▸ Required action
The required result is the exact run of lines beginning at the one containing "Needleman-Wunsch算法在时" and ending at the last line of the entries.

##### Data provided #####

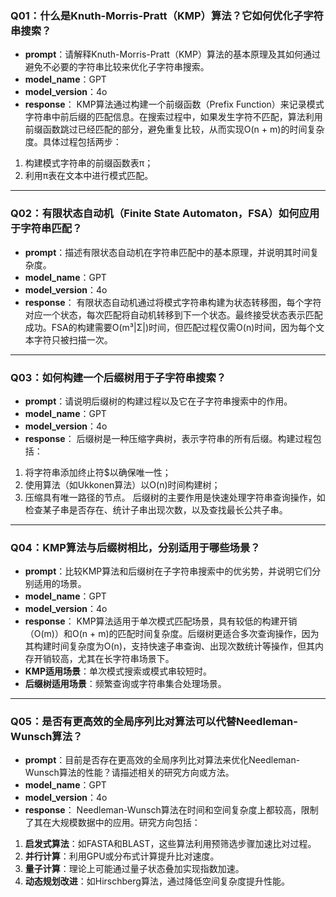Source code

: ### Q01：什么是Knuth-Morris-Pratt（KMP）算法？它如何优化子字符串搜索？

- **prompt**：请解释Knuth-Morris-Pratt（KMP）算法的基本原理及其如何通过避免不必要的字符串比较来优化子字符串搜索。
- **model_name**：GPT
- **model_version**：4o
- **response**：
  KMP算法通过构建一个前缀函数（Prefix Function）来记录模式字符串中前后缀的匹配信息。在搜索过程中，如果发生字符不匹配，算法利用前缀函数跳过已经匹配的部分，避免重复比较，从而实现O(n + m)的时间复杂度。具体过程包括两步：

1. 构建模式字符串的前缀函数表π；
2. 利用π表在文本中进行模式匹配。

------

### Q02：有限状态自动机（Finite State Automaton，FSA）如何应用于字符串匹配？

- **prompt**：描述有限状态自动机在字符串匹配中的基本原理，并说明其时间复杂度。
- **model_name**：GPT
- **model_version**：4o
- **response**：
  有限状态自动机通过将模式字符串构建为状态转移图，每个字符对应一个状态，每次匹配将自动机转移到下一个状态。最终接受状态表示匹配成功。FSA的构建需要O(m³|Σ|)时间，但匹配过程仅需O(n)时间，因为每个文本字符只被扫描一次。

------

### Q03：如何构建一个后缀树用于子字符串搜索？

- **prompt**：请说明后缀树的构建过程以及它在子字符串搜索中的作用。
- **model_name**：GPT
- **model_version**：4o
- **response**：
  后缀树是一种压缩字典树，表示字符串的所有后缀。构建过程包括：

1. 将字符串添加终止符$以确保唯一性；
2. 使用算法（如Ukkonen算法）以O(n)时间构建树；
3. 压缩具有唯一路径的节点。
   后缀树的主要作用是快速处理字符串查询操作，如检查某子串是否存在、统计子串出现次数，以及查找最长公共子串。

------

### Q04：KMP算法与后缀树相比，分别适用于哪些场景？

- **prompt**：比较KMP算法和后缀树在子字符串搜索中的优劣势，并说明它们分别适用的场景。
- **model_name**：GPT
- **model_version**：4o
- **response**：
  KMP算法适用于单次模式匹配场景，具有较低的构建开销（O(m)）和O(n + m)的匹配时间复杂度。后缀树更适合多次查询操作，因为其构建时间复杂度为O(n)，支持快速子串查询、出现次数统计等操作，但其内存开销较高，尤其在长字符串场景下。
- **KMP适用场景**：单次模式搜索或模式串较短时。
- **后缀树适用场景**：频繁查询或字符串集合处理场景。

------

### Q05：是否有更高效的全局序列比对算法可以代替Needleman-Wunsch算法？

- **prompt**：目前是否存在更高效的全局序列比对算法来优化Needleman-Wunsch算法的性能？请描述相关的研究方向或方法。
- **model_name**：GPT
- **model_version**：4o
- **response**：
  Needleman-Wunsch算法在时间和空间复杂度上都较高，限制了其在大规模数据中的应用。研究方向包括：

1. **启发式算法**：如FASTA和BLAST，这些算法利用预筛选步骤加速比对过程。
2. **并行计算**：利用GPU或分布式计算提升比对速度。
3. **量子计算**：理论上可能通过量子状态叠加实现指数加速。
4. **动态规划改进**：如Hirschberg算法，通过降低空间复杂度提升性能。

#####

▸ Output of the task
  Needleman-Wunsch算法在时间和空间复杂度上都较高，限制了其在大规模数据中的应用。研究方向包括：

1. **启发式算法**：如FASTA和BLAST，这些算法利用预筛选步骤加速比对过程。
2. **并行计算**：利用GPU或分布式计算提升比对速度。
3. **量子计算**：理论上可能通过量子状态叠加实现指数加速。
4. **动态规划改进**：如Hirschberg算法，通过降低空间复杂度提升性能。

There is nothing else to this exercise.